Only some lines are wanted. Transcribe, exactly, the lines below from the line with "be identical to" up to and including the line with "and the second".
Start of Extracted data
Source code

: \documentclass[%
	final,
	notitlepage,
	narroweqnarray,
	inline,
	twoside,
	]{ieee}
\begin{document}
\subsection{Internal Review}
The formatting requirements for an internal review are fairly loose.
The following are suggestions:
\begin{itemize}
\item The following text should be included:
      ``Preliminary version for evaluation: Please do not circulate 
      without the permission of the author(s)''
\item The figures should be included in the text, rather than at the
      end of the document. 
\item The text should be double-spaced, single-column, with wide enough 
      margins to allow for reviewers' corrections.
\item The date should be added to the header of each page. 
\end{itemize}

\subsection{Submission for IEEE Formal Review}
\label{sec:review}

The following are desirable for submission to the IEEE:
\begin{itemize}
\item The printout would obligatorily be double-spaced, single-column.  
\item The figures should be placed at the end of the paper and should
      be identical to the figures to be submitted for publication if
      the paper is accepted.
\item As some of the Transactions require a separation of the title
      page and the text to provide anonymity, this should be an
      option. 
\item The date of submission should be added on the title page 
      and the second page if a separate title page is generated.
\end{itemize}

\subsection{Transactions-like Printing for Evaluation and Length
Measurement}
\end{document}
End of Extracted data
Start of Extracted data
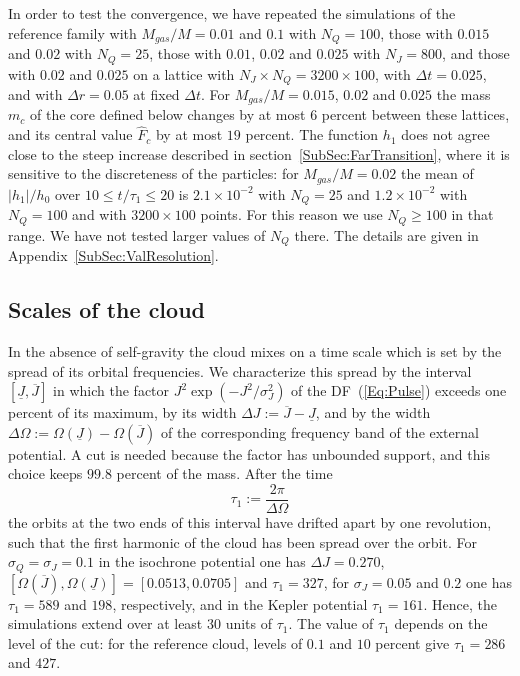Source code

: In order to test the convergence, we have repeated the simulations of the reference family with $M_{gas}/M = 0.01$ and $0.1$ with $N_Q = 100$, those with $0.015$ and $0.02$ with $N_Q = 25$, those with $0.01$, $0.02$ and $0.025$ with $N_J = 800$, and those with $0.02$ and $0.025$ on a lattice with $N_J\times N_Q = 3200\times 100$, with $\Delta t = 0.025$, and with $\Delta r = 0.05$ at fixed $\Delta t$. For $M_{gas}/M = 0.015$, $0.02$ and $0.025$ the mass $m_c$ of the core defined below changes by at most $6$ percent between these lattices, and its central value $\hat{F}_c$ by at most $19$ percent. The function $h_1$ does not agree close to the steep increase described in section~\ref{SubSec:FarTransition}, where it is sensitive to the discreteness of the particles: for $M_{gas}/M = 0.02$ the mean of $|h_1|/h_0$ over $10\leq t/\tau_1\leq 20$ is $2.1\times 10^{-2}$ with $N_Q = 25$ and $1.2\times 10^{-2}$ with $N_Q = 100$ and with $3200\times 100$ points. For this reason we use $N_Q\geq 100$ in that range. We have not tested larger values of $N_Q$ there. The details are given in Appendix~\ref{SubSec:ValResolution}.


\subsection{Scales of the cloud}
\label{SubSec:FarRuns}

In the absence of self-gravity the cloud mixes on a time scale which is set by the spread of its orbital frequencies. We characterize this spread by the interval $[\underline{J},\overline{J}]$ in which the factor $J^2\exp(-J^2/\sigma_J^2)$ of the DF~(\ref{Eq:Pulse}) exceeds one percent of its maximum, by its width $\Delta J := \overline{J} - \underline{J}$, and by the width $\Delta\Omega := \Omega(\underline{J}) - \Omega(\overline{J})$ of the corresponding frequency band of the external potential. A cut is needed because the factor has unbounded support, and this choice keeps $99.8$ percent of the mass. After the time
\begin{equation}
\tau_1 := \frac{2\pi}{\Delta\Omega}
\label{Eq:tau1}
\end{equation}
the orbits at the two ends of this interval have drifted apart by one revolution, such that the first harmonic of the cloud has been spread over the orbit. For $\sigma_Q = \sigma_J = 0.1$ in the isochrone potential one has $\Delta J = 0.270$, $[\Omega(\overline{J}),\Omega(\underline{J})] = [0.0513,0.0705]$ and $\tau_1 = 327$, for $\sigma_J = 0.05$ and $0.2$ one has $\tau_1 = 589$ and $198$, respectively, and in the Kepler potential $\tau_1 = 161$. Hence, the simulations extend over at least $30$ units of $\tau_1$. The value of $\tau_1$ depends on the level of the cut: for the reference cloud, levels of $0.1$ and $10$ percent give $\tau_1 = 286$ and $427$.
End of Extracted data
■ Written answer
      be identical to the figures to be submitted for publication if
      the paper is accepted.
\item As some of the Transactions require a separation of the title
      page and the text to provide anonymity, this should be an
      option. 
\item The date of submission should be added on the title page 
      and the second page if a separate title page is generated.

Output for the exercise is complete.